(Supplied material Opens)

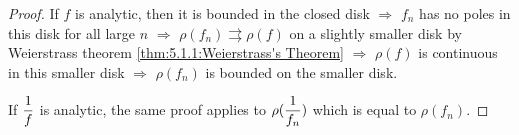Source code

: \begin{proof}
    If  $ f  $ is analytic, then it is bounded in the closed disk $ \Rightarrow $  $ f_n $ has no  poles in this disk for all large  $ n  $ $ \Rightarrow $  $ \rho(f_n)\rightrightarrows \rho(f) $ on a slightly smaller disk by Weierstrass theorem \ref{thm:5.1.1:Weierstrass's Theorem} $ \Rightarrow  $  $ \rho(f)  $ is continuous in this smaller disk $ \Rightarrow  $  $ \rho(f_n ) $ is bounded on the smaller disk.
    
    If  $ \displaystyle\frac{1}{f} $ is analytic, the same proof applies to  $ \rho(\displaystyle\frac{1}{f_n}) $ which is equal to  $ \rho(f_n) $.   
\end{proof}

(Supplied material Closes)
(Supplied material Opens)

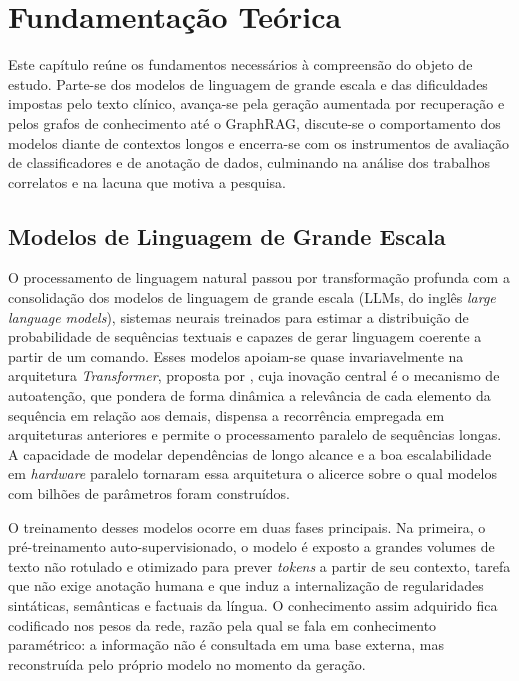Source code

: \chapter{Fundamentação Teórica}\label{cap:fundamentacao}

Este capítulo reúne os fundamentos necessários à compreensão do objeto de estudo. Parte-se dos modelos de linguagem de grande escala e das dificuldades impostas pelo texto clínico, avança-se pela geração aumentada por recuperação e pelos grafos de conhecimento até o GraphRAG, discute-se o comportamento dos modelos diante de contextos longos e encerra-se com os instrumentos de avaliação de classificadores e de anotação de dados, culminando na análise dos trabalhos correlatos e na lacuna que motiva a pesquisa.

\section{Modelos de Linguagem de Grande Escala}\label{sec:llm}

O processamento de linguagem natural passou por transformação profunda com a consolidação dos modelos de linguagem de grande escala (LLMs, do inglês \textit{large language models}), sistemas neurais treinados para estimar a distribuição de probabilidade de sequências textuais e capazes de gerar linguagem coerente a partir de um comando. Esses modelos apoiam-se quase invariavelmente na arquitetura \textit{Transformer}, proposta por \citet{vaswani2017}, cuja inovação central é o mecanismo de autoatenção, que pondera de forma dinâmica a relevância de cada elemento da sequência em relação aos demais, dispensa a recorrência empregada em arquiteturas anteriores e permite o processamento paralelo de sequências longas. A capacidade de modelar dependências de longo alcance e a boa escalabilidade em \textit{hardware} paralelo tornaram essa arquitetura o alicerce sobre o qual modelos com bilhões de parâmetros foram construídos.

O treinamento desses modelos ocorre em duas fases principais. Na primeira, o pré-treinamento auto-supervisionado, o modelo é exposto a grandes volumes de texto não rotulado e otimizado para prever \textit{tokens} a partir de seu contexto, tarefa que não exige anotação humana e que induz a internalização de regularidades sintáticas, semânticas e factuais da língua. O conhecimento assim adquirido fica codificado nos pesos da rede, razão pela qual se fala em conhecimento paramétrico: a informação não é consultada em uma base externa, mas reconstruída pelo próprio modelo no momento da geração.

(Supplied material Closes)

> [Exercise description]: Copy out each line of the entries where the word "proof" is found.

> [Written solution]:
: \begin{proof}
    If  $ \displaystyle\frac{1}{f} $ is analytic, the same proof applies to  $ \rho(\displaystyle\frac{1}{f_n}) $ which is equal to  $ \rho(f_n) $.   
\end{proof}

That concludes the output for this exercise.